The golfer claims he's an animal lover but he made repeated attempts to hit the bird from two different distances. Tripp comes off as a spoiled shithead showing off in front of the film crew working with him that day. While it is good that a member of the crew reported the incident after the fact, why didn't someone step in to stop the bully as he was actually swinging for the bird when it was still alive?
From the article...
According to documents from the investigation, the Orlando golfer was reciting lines when the federally protected red-shouldered hawk started making its "kee-aah" sound from about 300 yards away.
"It wasn't that extreme," said sound engineer Jethro Senger, who reported the incident to authorities a few days later. "Initially, it was causing us to stop rolling a few takes." That's what appeared to set Isenhour off, according to Florida Fish and Wildlife Conservation Commission reports.

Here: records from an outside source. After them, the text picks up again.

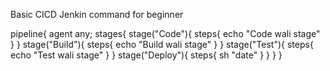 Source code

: Basic CICD Jenkin command for beginner

pipeline{
    agent any;
    stages{
        stage("Code"){
            steps{
               echo "Code wali stage" 
            }
        }
        stage("Build"){
            steps{
                echo "Build wali stage"
            }
        }
        stage("Test"){
            steps{
                echo "Test wali stage"
            }
        }
        stage("Deploy"){
            steps{
                sh "date"
            }
        }
    }
}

The golfer, who turned pro in 1990, hopped into a golf cart and drove closer to the feathered creature perched in a tree. For 10 minutes, while the crew waited, Isenhour hit several golf balls toward the bird. He eventually gave up and returned to the set.

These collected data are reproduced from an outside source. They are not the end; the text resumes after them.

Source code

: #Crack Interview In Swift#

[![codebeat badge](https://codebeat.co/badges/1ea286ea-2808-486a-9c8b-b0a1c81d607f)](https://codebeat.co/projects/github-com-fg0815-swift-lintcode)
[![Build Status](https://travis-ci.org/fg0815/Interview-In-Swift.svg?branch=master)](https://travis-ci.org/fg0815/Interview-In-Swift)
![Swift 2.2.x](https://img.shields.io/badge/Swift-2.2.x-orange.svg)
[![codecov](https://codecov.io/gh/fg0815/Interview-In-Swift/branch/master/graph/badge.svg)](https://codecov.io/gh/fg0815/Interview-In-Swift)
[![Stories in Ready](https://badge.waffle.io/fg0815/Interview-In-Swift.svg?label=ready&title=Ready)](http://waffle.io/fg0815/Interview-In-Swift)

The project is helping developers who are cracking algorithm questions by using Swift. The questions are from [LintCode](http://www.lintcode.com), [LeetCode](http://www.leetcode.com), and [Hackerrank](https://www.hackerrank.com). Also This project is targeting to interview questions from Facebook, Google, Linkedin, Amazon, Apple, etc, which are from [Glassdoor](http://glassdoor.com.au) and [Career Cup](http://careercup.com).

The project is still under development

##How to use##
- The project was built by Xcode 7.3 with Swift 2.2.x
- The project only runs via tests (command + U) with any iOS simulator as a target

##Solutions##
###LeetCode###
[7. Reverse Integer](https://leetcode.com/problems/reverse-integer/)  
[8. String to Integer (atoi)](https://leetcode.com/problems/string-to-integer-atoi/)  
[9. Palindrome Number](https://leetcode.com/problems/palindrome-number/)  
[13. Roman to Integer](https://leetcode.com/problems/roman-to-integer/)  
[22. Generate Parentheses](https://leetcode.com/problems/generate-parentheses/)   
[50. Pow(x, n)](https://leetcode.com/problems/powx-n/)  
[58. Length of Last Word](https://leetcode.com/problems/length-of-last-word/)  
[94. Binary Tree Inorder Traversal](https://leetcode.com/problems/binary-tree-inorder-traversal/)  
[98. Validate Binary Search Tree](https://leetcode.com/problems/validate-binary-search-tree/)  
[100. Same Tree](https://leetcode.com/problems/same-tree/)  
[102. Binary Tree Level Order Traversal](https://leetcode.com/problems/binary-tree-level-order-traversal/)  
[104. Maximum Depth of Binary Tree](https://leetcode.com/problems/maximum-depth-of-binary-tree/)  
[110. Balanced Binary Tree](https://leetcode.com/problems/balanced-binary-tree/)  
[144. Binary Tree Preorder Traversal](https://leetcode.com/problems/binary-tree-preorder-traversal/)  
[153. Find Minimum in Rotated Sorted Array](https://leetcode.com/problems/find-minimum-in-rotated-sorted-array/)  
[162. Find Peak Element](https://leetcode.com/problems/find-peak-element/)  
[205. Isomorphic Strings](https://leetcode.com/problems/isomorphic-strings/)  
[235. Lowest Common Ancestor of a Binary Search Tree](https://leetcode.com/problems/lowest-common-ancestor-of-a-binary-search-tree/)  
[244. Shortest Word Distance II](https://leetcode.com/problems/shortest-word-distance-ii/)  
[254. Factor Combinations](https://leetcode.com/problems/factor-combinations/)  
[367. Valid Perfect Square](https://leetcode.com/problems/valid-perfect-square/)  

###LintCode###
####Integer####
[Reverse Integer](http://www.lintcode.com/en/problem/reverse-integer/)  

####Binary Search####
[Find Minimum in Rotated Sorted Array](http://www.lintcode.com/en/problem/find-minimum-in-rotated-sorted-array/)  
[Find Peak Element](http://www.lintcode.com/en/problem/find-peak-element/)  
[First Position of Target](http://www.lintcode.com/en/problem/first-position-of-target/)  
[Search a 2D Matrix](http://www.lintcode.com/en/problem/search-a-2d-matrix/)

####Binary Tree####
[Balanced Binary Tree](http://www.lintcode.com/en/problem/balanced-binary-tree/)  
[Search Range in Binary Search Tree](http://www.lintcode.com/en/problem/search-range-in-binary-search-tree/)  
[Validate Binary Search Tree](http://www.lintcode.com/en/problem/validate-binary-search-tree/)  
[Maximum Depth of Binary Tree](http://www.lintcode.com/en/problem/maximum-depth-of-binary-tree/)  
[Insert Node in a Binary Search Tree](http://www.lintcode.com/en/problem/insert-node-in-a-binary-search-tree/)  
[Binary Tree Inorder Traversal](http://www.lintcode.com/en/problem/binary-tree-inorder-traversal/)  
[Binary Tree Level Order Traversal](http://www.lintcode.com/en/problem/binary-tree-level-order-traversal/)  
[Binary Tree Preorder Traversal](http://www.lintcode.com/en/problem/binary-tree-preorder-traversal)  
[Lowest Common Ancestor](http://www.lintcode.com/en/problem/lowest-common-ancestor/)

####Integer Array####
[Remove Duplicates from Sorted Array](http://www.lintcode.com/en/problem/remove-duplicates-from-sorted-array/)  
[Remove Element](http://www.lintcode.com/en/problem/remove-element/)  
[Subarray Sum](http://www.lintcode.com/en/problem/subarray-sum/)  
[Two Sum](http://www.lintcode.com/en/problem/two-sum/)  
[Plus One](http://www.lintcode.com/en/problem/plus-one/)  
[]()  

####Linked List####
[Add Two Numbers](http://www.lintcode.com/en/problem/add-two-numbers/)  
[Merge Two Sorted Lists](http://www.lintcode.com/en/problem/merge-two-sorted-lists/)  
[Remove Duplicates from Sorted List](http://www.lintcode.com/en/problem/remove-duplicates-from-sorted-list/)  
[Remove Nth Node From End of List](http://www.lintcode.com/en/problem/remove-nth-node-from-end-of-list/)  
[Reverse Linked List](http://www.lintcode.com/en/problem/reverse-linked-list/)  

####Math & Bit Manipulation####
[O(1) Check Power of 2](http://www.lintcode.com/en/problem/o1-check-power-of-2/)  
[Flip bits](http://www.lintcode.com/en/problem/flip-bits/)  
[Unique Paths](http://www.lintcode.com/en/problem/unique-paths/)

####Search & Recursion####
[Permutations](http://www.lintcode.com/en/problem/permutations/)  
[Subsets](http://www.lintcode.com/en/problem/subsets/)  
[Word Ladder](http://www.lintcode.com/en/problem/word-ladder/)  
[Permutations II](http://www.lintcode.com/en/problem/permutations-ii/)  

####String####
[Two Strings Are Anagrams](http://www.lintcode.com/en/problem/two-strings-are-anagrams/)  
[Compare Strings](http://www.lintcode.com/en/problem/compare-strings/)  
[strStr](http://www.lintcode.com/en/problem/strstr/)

The bird then flew closer to the crew and landed in a tall pine tree about 75 yards away. Again, the hawk began to screech.
Isenhour, who earned $471,000 last year and ranked No.152 on the PGA Tour, started hitting drives at the bird, getting closer with each swing, witnesses told investigators.
On Isenhour's 10th swing, the ball hit the bird, causing it to fall more than 30 feet to the ground. Isenhour yelled, "I didn't think I would hit it," according to reports.
When the bird fell from the tree, Senger and others ran to its aid.
"The bird was on his back, bleeding from his nostrils, his mouth was opening and closing slowly, and it was looking up at me as people ran over," Senger told wildlife officials. "I saw its eyes slowly close, and I was pretty sure that the bird had died."
A production assistant later buried the bird off the fairway, said wildlife Officer Brian Baine.
Unable to sleep and haunted by dreams of hurt animals, Senger told wildlife officials what happened. Investigators exhumed the bird, and it is being preserved in Ocala in case it's needed for trial.